- INFORMATION:
Segment Open

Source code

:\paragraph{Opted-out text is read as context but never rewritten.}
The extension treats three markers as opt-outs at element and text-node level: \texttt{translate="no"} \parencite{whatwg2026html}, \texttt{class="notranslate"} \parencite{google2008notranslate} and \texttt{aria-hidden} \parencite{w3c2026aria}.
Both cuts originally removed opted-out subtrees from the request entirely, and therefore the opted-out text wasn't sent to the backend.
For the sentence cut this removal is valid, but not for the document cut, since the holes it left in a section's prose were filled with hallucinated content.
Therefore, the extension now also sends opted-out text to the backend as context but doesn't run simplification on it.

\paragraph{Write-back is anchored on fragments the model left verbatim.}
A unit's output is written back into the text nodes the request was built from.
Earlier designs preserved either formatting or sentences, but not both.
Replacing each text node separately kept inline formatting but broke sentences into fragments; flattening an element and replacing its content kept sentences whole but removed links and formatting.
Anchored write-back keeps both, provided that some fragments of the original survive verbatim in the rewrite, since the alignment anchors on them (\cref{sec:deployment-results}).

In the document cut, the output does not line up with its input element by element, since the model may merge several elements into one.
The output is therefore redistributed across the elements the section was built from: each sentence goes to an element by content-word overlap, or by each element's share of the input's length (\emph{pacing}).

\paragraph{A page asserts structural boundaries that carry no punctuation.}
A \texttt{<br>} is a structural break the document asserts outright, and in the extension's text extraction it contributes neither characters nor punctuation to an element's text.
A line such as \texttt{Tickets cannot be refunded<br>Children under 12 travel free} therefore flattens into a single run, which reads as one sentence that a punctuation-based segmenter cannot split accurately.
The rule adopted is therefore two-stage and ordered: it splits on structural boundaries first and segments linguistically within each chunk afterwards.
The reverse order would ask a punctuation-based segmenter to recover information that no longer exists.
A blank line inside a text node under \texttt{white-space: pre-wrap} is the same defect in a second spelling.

Segment Closed

- TRY IT: Report how many lines of the records above contain the word "paragraph", giving only the number.

- WRITTEN SOLUTION: 3